You pretty much have to find yourself traveling very frequently in situations where you need ultrabook battery life, don't want to have to worry about where files are, and are very "location based" in the things you do with your computer.

I dig that I can bring my laptop wherever, but I genuinely need more battery life 99% of the time and not really the 970M in it. I'm barely getting a full episode of Westworld at high brightness at this point when it's unplugged. I really only game at my desk where it's more of less docked into a cooling pad, wired mouse, monitor.

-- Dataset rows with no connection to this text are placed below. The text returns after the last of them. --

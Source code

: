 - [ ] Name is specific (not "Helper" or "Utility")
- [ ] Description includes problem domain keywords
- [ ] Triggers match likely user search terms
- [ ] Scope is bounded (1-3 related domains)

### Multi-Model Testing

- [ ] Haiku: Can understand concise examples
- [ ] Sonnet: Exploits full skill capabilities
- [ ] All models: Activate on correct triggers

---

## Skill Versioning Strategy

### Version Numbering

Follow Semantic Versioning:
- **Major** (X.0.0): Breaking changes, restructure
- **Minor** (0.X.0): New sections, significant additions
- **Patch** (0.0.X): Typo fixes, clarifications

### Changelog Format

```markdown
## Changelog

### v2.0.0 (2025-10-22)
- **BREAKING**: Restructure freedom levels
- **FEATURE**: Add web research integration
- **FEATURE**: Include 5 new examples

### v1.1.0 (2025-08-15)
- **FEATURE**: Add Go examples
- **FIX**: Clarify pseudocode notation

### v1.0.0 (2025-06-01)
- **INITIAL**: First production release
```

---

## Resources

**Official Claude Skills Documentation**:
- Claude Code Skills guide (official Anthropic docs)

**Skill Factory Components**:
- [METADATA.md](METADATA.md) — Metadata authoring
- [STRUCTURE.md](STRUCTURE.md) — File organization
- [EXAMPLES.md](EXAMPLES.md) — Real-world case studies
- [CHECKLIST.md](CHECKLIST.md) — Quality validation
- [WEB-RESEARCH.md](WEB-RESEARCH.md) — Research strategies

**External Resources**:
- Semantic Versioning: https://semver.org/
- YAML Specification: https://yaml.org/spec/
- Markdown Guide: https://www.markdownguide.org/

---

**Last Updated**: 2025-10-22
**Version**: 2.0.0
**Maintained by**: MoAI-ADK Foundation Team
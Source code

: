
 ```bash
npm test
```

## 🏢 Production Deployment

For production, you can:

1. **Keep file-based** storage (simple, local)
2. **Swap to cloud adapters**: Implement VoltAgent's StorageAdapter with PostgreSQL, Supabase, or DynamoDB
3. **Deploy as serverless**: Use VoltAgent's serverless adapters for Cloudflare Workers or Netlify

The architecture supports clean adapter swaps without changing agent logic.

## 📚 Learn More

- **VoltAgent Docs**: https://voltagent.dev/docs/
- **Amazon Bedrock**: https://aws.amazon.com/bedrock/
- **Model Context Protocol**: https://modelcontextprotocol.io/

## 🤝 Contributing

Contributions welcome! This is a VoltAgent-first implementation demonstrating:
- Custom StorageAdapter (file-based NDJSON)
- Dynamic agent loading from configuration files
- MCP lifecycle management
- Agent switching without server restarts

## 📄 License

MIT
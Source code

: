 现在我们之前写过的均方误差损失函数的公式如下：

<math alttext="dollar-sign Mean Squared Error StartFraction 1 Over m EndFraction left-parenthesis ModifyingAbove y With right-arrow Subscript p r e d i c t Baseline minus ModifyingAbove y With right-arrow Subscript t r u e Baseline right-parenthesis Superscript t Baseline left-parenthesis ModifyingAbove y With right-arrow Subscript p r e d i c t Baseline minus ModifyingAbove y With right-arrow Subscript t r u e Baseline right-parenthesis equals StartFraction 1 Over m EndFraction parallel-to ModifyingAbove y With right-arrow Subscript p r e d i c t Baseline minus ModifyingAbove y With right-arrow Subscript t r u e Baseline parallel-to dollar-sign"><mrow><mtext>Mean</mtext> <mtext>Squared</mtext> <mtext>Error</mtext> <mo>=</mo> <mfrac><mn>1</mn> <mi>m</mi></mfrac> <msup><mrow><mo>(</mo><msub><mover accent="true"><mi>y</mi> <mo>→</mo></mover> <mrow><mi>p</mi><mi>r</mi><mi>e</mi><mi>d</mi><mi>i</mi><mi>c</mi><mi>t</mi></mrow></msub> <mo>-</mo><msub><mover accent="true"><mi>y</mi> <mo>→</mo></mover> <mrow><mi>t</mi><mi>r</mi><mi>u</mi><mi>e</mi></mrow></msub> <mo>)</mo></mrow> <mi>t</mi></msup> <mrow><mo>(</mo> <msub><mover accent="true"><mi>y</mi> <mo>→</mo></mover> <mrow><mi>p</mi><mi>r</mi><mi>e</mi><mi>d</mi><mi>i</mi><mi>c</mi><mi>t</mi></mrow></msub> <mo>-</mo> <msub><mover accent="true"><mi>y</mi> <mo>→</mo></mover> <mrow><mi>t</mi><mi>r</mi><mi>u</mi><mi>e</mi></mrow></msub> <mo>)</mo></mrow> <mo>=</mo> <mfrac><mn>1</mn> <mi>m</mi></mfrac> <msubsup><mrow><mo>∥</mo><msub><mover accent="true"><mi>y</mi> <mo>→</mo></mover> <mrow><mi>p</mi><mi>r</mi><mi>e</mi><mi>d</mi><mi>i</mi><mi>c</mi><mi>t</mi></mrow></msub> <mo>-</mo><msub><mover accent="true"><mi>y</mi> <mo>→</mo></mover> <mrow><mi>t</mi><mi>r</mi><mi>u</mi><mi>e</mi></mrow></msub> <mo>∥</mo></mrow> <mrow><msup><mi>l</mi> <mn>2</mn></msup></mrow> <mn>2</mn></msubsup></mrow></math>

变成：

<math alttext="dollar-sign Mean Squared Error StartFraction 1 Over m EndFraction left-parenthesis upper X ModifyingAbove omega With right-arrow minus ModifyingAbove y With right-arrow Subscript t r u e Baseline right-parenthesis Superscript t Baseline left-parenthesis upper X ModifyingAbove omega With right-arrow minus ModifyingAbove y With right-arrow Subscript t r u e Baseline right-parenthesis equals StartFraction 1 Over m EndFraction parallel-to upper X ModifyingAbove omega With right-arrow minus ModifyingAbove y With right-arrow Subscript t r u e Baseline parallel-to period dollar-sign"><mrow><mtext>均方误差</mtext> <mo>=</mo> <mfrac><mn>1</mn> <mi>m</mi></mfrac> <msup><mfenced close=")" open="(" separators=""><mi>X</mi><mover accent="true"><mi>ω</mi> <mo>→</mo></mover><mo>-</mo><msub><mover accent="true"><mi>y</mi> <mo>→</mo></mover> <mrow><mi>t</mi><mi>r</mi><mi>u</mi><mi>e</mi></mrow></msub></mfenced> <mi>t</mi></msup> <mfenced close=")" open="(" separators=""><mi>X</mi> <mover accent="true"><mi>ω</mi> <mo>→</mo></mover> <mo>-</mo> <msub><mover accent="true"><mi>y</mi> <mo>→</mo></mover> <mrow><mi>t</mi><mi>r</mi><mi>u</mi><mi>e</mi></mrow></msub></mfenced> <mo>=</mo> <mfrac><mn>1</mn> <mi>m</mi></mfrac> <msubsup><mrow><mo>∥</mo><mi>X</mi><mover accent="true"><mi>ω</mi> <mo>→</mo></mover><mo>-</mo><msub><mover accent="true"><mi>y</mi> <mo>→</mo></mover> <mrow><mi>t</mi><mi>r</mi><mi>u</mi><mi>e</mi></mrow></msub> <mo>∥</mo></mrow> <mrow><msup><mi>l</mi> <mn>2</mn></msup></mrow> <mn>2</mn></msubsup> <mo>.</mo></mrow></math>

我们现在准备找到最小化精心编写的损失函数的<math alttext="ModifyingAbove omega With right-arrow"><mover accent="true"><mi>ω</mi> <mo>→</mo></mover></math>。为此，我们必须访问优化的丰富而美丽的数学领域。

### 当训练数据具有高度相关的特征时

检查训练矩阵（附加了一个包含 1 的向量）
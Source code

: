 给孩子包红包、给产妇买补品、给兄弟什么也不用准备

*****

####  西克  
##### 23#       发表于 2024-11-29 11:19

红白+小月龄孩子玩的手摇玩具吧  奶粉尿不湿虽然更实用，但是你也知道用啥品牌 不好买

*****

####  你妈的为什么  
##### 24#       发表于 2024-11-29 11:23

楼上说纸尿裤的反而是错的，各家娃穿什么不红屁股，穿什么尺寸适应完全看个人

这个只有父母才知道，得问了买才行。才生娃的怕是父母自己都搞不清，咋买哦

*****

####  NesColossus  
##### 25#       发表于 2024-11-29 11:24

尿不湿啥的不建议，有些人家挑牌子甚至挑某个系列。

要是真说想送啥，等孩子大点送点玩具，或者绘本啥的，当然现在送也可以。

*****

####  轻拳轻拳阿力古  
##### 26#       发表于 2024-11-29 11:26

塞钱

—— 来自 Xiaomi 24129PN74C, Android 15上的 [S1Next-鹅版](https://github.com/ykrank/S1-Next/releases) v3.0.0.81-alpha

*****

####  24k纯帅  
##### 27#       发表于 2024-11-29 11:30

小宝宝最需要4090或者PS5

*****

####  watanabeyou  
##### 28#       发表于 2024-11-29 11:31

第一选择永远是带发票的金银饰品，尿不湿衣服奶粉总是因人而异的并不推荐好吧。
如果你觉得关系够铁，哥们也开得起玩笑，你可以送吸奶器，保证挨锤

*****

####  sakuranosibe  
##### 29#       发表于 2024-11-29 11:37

At the same time, I need to do some pretty basic 3D modeling, illustration, and photo editing and really love that it's all in my laptop.

Granted, eGPU wasn't a thing when I got my laptop, but the Core fits into my backpack for when I need to go to China for a month at a time, and I won't have to pull out my giant power cable every time I want to watch a movie on the couch.

It's still great, but I'm tempted to pick up a black Friday XPS 13 and see how it works in my brother's Core/480 combo.

The Iron Rose
May 12, 2012

:minnie: Cat Army :minnie:
Honestly I'd actually recommend two laptops at that point. A cheap chrome book last Gen ultrabook is easier to transport than an eGPU dock and probably cheaper to boot. An older model Dell e74x0 series will last 6 hours on batter. A Dell 6430u will last 7, and costs around $300. I honestly intend to use my gaming laptop primarily for gaming or when I'm near an outlet. For everything else, my e7470 is a better bet.

Cybernetic Vermin
Apr 18, 2005

The Iron Rose posted:

Honestly I'd actually recommend two laptops at that point. A cheap chrome book last Gen ultrabook is easier to transport than an eGPU dock and probably cheaper to boot. An older model Dell e74x0 series will last 6 hours on batter. A Dell 6430u will last 7, and costs around $300. I honestly intend to use my gaming laptop primarily for gaming or when I'm near an outlet. For everything else, my e7470 is a better bet.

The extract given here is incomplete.